Specifically, Sen. Hall of Bristol confirmed to BDN reporter A.J. Higgins he believes northern Maine is a region “full of empty roads that need to be plowed [with] … an aging, poor population who rely on government health care services.” While wealthy counties along the coast provide tax dollars to the state, “the other 11 counties are net takers out, so to speak, or net gainers,” he said. “I think we need a balance in the state that reflects the realities of where our population is today.” That is a not very subtle way of saying rural Maine should be abandoned, in whole or part, by the state.
Unfortunately, Sen. Hall is not alone in feeling this way.

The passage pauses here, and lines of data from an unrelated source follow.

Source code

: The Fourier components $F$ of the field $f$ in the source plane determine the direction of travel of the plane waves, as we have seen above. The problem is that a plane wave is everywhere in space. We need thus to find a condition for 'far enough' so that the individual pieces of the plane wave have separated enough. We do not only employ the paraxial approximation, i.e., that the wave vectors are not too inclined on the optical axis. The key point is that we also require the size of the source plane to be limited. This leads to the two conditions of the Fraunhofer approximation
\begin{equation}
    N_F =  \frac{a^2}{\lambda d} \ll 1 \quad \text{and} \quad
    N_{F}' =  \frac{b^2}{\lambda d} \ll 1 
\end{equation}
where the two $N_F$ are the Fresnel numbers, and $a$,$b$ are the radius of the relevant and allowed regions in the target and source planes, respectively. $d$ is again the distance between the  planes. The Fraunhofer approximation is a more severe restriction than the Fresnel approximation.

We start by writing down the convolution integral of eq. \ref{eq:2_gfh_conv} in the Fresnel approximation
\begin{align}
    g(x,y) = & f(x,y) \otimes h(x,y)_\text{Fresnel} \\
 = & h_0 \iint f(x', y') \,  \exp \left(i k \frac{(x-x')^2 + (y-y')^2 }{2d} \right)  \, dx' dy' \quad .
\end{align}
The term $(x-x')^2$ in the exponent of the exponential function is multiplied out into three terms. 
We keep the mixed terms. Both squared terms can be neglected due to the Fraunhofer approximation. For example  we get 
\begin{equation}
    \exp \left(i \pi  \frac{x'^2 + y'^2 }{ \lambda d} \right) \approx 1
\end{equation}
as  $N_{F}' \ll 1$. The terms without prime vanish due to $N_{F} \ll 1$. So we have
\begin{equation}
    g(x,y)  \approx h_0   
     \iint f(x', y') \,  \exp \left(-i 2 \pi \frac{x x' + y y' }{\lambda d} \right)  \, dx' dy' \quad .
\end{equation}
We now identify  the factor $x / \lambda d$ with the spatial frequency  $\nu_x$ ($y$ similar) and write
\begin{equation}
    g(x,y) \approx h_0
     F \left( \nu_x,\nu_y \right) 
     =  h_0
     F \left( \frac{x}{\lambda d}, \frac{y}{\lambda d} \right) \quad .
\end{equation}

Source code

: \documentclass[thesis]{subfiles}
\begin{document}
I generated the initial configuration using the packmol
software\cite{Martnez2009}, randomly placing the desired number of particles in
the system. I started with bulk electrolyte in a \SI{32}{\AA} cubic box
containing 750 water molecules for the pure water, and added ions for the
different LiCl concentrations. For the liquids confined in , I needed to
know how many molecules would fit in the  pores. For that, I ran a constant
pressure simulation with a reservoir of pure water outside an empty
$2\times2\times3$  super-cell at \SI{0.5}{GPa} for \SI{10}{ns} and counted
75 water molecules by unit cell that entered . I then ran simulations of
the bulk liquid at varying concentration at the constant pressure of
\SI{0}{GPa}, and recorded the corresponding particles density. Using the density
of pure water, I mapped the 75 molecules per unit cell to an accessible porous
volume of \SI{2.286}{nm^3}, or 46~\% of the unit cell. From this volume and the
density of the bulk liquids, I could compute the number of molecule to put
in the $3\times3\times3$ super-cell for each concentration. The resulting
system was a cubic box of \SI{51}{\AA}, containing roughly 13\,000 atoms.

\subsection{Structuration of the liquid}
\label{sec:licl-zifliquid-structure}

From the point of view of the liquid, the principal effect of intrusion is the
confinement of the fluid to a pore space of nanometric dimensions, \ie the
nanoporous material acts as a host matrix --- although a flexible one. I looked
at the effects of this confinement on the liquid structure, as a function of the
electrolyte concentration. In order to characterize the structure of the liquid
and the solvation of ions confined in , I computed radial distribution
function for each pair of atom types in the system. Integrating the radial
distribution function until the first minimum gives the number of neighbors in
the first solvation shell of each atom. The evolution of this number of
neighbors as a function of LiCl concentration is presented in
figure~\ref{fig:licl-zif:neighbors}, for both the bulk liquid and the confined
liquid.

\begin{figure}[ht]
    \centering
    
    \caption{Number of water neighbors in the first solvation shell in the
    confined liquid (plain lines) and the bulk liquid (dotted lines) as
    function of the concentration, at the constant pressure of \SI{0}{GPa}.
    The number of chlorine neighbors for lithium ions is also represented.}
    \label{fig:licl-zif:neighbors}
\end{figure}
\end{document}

In the past, year after year, decade after decade, state politicians have talked about the plight of rural Maine and spent money to maintain the most basic of services, but planned for almost nothing in the way of improvements, so the situation grew worse – population declines, fallen wages, plummeting real estate values.
Comments such as the ones offered by Sen. Hall are wrong on their surface because they make false distinctions between various parts of Maine. For instance, he ignores that wealthier Maine would not be so attractive if it were surrounded by, say, Newark, N.J., rather than being buffered by the rural counties he disparages and his neighbors visit.
They are more importantly wrong because the money being spent in rural Maine is spent in part to change a pattern of rural decline, experienced here and elsewhere, that creates the income disparity he finds irritating. The Baldacci administration has taken the annual report cards from the Maine Economic Growth Council seriously: through investing in its Pine Tree Zones it has created 1,400 jobs in low-income areas around the state. It has approved one of the most important advances for rural Maine in years: the creation of the Community College System. It has established, through a Blaine House Conference, an extended plan to expand natural-resource-based businesses – the backbone of rural Maine.
All of these cost tax dollars and given the long and dismal record of Augusta on this issue, divisive thinking about that money during a campaign isn’t especially surprising. But Sen. Hall and Gov. Baldacci belong to the same party; they are presumably working toward common ends to the betterment of Maine. If a member of the Legislature doesn’t understand the direction Maine is trying to move in, what chance does the public have?
The Baldacci administration has begun the first effort in years to allow rural Maine to succeed by providing it the resources – education, infrastructure, tax breaks – it needs. The alternative is to stand by and watch most of Maine suffer a slow death. You don’t need to run for office to do that.